Stored data:
^^^^^^^^^^^^^^^^

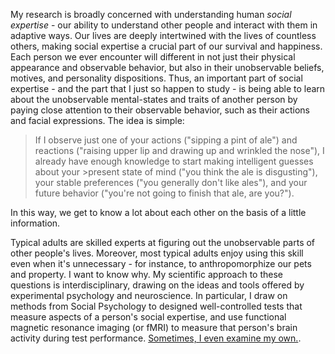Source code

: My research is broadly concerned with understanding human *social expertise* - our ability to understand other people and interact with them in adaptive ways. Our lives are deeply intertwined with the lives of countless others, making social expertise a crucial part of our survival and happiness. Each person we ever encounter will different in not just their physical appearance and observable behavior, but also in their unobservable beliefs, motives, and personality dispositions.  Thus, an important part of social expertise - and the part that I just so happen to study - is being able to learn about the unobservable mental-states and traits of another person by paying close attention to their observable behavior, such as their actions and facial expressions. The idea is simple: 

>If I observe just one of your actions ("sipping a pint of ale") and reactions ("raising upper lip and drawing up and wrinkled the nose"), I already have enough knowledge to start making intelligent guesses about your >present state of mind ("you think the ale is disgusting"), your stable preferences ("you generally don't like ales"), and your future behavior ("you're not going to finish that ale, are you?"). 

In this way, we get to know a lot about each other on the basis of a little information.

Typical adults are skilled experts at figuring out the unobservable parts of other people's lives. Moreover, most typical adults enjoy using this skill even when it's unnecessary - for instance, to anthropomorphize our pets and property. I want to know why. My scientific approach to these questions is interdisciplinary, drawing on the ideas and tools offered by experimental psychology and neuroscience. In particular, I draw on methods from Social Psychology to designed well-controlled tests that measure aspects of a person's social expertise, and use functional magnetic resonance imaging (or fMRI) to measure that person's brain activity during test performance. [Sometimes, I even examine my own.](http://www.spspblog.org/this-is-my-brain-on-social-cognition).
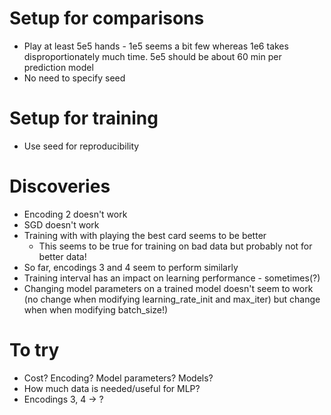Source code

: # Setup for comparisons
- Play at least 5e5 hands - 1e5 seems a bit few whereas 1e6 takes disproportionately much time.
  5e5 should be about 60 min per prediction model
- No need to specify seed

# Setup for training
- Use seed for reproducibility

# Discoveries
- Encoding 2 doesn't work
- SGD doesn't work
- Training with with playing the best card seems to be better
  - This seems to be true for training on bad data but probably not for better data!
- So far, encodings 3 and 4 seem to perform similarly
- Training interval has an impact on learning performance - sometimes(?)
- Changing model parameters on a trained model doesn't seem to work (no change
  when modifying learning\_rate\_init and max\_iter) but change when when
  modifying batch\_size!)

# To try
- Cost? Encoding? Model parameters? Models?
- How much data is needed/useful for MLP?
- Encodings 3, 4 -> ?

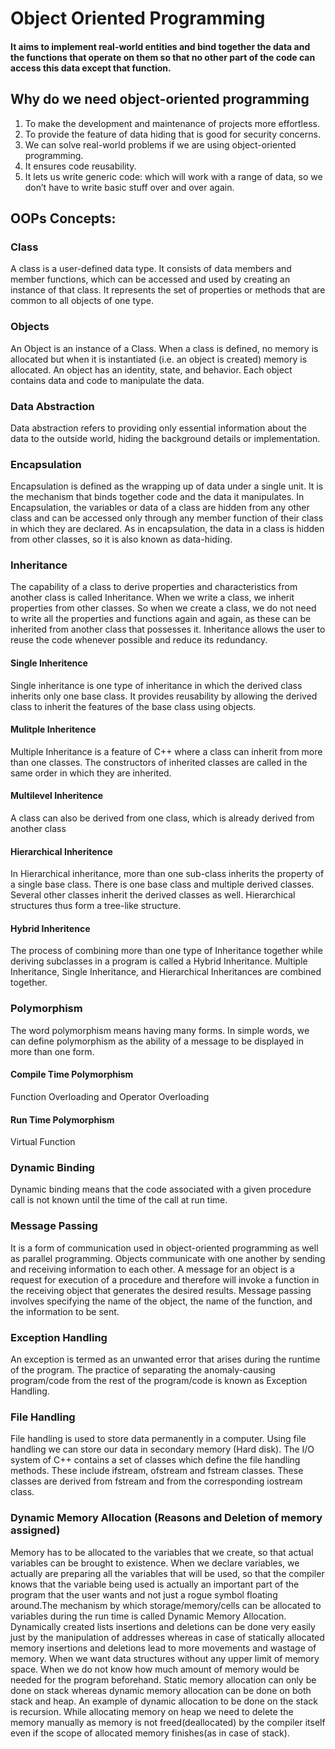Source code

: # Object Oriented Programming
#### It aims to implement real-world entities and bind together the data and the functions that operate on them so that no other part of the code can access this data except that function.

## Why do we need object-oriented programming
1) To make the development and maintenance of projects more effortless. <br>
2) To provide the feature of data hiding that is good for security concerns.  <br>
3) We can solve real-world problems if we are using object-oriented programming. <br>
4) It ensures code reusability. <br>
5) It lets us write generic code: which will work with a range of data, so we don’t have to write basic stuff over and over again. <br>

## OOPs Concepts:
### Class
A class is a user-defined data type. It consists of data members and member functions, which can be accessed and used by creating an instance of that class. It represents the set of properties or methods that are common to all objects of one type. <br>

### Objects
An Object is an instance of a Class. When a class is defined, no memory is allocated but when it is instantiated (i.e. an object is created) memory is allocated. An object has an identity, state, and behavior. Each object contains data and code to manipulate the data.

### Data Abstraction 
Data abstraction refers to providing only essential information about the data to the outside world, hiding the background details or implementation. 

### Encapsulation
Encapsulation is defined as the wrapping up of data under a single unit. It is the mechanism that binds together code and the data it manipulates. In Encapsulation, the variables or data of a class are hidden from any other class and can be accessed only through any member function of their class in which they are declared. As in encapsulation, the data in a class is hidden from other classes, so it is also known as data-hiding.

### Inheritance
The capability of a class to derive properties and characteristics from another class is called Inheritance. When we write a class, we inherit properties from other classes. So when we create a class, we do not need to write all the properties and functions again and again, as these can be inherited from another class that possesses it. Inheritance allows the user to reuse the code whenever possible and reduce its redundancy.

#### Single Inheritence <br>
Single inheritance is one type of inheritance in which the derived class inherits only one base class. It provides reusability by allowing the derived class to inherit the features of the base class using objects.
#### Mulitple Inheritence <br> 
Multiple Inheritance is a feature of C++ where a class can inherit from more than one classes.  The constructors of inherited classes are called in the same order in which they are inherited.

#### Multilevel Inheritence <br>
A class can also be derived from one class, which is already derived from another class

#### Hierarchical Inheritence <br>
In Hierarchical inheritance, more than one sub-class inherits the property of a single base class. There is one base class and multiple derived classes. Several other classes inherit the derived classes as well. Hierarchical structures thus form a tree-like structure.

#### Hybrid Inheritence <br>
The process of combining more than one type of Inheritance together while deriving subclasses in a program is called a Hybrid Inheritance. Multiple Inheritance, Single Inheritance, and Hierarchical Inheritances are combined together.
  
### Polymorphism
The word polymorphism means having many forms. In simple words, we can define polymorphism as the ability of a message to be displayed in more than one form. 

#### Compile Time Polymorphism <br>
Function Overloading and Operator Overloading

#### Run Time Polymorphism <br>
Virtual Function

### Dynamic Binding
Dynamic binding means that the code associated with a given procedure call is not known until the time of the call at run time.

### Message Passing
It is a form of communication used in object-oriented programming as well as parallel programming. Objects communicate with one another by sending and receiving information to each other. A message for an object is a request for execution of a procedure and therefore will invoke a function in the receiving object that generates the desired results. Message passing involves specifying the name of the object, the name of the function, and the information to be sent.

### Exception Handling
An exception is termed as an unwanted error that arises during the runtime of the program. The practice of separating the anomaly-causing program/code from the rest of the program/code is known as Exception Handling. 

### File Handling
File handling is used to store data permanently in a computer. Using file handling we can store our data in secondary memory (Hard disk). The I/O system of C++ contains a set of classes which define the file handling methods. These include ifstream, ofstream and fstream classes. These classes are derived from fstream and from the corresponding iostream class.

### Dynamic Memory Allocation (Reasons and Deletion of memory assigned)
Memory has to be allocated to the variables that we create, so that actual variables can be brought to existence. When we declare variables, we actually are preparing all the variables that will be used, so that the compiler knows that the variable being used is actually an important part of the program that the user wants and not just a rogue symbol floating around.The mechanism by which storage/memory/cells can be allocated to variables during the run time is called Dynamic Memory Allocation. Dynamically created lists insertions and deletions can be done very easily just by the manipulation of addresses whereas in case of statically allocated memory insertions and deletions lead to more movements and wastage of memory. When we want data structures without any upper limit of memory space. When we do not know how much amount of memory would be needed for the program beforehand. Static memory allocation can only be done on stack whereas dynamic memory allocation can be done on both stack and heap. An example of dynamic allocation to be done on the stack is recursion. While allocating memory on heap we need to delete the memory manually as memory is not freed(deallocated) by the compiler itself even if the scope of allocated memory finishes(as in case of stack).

^^^^^^^^^^^^^^^^

What you should do. Look through the entries above for the word "inherited". Copy every line where it shows up.

Written response.
The capability of a class to derive properties and characteristics from another class is called Inheritance. When we write a class, we inherit properties from other classes. So when we create a class, we do not need to write all the properties and functions again and again, as these can be inherited from another class that possesses it. Inheritance allows the user to reuse the code whenever possible and reduce its redundancy.
Multiple Inheritance is a feature of C++ where a class can inherit from more than one classes.  The constructors of inherited classes are called in the same order in which they are inherited.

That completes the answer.